All of lore.kernel.org
 help / color / mirror / Atom feed
* aio: bump i_count instead of using igrab
@ 2010-08-23 14:47 Chris Mason
  2010-08-23 14:50 ` Christoph Hellwig
  0 siblings, 1 reply; 6+ messages in thread
From: Chris Mason @ 2010-08-23 14:47 UTC (permalink / raw)
  To: linux-kernel, linux-fsdevel, Jeff Moyer

The aio batching code is using igrab to get an extra reference on the
inode so it can safely batch.  igrab will go ahead and take the global
inode spinlock, which can be a bottleneck on large machines doing lots
of AIO.

In this case, igrab isn't required because we already have a reference
on the file handle.  It is safe to just bump the i_count directly
on the inode.

Benchmarking shows this patch brings IOP/s on tons of flash up by about
2.5X.

Signed-off-by: Chris Mason <chris.mason@oracle.com>

diff --git a/fs/aio.c b/fs/aio.c
index cf0bef4..0be69fa 100644
--- a/fs/aio.c
+++ b/fs/aio.c
@@ -1558,7 +1558,20 @@ static void aio_batch_add(struct address_space *mapping,
 	}
 
 	abe = mempool_alloc(abe_pool, GFP_KERNEL);
-	BUG_ON(!igrab(mapping->host));
+
+	/*
+	 * we should be using igrab here, but
+	 * we don't want to hammer on the global
+	 * inode spinlock just to take an extra
+	 * reference on a file that we must already
+	 * have a reference to.
+	 *
+	 * When we're called, we always have a reference
+	 * on the file, so we must always have a reference
+	 * on the inode, so igrab must always just
+	 * bump the count and move on.
+	 */
+	atomic_inc(&mapping->host->i_count);
 	abe->mapping = mapping;
 	hlist_add_head(&abe->list, &batch_hash[bucket]);
 	return;

^ permalink raw reply related	[flat|nested] 6+ messages in thread

* Re: aio: bump i_count instead of using igrab
  2010-08-23 14:47 aio: bump i_count instead of using igrab Chris Mason
@ 2010-08-23 14:50 ` Christoph Hellwig
  2010-08-23 15:00   ` Chris Mason
  2010-08-23 21:18   ` Jeff Moyer
  0 siblings, 2 replies; 6+ messages in thread
From: Christoph Hellwig @ 2010-08-23 14:50 UTC (permalink / raw)
  To: Chris Mason, linux-kernel, linux-fsdevel, Jeff Moyer

On Mon, Aug 23, 2010 at 10:47:55AM -0400, Chris Mason wrote:
> The aio batching code is using igrab to get an extra reference on the
> inode so it can safely batch.  igrab will go ahead and take the global
> inode spinlock, which can be a bottleneck on large machines doing lots
> of AIO.
> 
> In this case, igrab isn't required because we already have a reference
> on the file handle.  It is safe to just bump the i_count directly
> on the inode.
> 
> Benchmarking shows this patch brings IOP/s on tons of flash up by about
> 2.5X.

There's some places in XFS where we do the same, and it showed up as a
bottle neck before.  Instead of open coding the increment we have
a wrapper that includes and assert that the numbers is always positive.
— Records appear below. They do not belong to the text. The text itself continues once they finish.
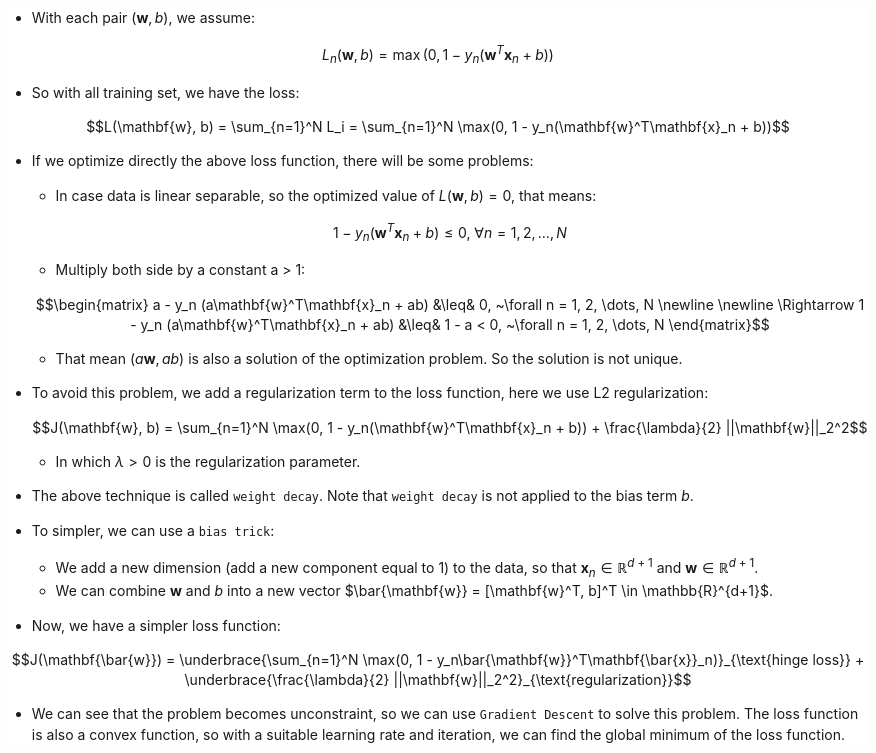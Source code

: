 - With each pair $`(\mathbf{w}, b)`$, we assume:

```math
L_n(\mathbf{w}, b) = \max(0, 1 - y_n(\mathbf{w}^T\mathbf{x}_n + b))
```

- So with all training set, we have the loss:

```math
L(\mathbf{w}, b) = \sum_{n=1}^N L_i = \sum_{n=1}^N \max(0, 1 - y_n(\mathbf{w}^T\mathbf{x}_n + b))
```

- If we optimize directly the above loss function, there will be some problems:
  - In case data is linear separable, so the optimized value of $`L(\mathbf{w}, b) = 0`$, that means:

  ```math
  1 - y_n (\mathbf{w}^T\mathbf{x}_n + b) \leq 0, ~\forall n = 1, 2, \dots, N
  ```

  - Multiply both side by a constant a > 1:

  ```math
  \begin{matrix}
  a - y_n (a\mathbf{w}^T\mathbf{x}_n + ab) &\leq& 0, ~\forall n = 1, 2, \dots, N \newline
  \newline
  \Rightarrow 1 - y_n (a\mathbf{w}^T\mathbf{x}_n + ab) &\leq& 1 - a < 0, ~\forall n = 1, 2, \dots, N
  \end{matrix}
  ```

  - That mean $`(a\mathbf{w}, ab)`$ is also a solution of the optimization problem. So the solution is not unique.

- To avoid this problem, we add a regularization term to the loss function, here we use L2 regularization:

  ```math
  J(\mathbf{w}, b) = \sum_{n=1}^N \max(0, 1 - y_n(\mathbf{w}^T\mathbf{x}_n + b)) + \frac{\lambda}{2} ||\mathbf{w}||_2^2
  ```

  - In which $`\lambda > 0`$ is the regularization parameter.

- The above technique is called `weight decay`. Note that `weight decay` is not applied to the bias term $`b`$.

- To simpler, we can use a `bias trick`:
  - We add a new dimension (add a new component equal to 1) to the data, so that $`\mathbf{x}_n \in \mathbb{R}^{d+1}`$ and $`\mathbf{w} \in \mathbb{R}^{d+1}`$.
  - We can combine $`\mathbf{w}`$ and $`b`$ into a new vector $`\bar{\mathbf{w}} = [\mathbf{w}^T, b]^T \in \mathbb{R}^{d+1}`$.

- Now, we have a simpler loss function:

```math
J(\mathbf{\bar{w}}) = \underbrace{\sum_{n=1}^N \max(0, 1 - y_n\bar{\mathbf{w}}^T\mathbf{\bar{x}}_n)}_{\text{hinge loss}} + \underbrace{\frac{\lambda}{2} ||\mathbf{w}||_2^2}_{\text{regularization}}
```

- We can see that the problem becomes unconstraint, so we can use `Gradient Descent` to solve this problem. The loss function is also a convex function, so with a suitable learning rate and iteration, we can find the global minimum of the loss function.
I think we really want a proper helper for general use instead of
completly opencoding it.


^ permalink raw reply	[flat|nested] 6+ messages in thread

* Re: aio: bump i_count instead of using igrab
  2010-08-23 14:50 ` Christoph Hellwig
@ 2010-08-23 15:00   ` Chris Mason
  2010-08-23 17:26     ` Jeff Moyer
  2010-08-24  7:33     ` Nick Piggin
  2010-08-23 21:18   ` Jeff Moyer
  1 sibling, 2 replies; 6+ messages in thread
From: Chris Mason @ 2010-08-23 15:00 UTC (permalink / raw)
  To: Christoph Hellwig; +Cc: linux-kernel, linux-fsdevel, Jeff Moyer, npiggin

On Mon, Aug 23, 2010 at 10:50:31AM -0400, Christoph Hellwig wrote:
> On Mon, Aug 23, 2010 at 10:47:55AM -0400, Chris Mason wrote:
> > The aio batching code is using igrab to get an extra reference on the
> > inode so it can safely batch.  igrab will go ahead and take the global
> > inode spinlock, which can be a bottleneck on large machines doing lots
> > of AIO.
> > 
> > In this case, igrab isn't required because we already have a reference
> > on the file handle.  It is safe to just bump the i_count directly
> > on the inode.
> > 
> > Benchmarking shows this patch brings IOP/s on tons of flash up by about
> > 2.5X.
> 
> There's some places in XFS where we do the same, and it showed up as a
> bottle neck before.  Instead of open coding the increment we have
> a wrapper that includes and assert that the numbers is always positive.
> 
> I think we really want a proper helper for general use instead of
> completly opencoding it.
> 

Nick, this is about a 1 liner to fs/aio.c replacing igrab with
atomic_inc directly on the inode reference count.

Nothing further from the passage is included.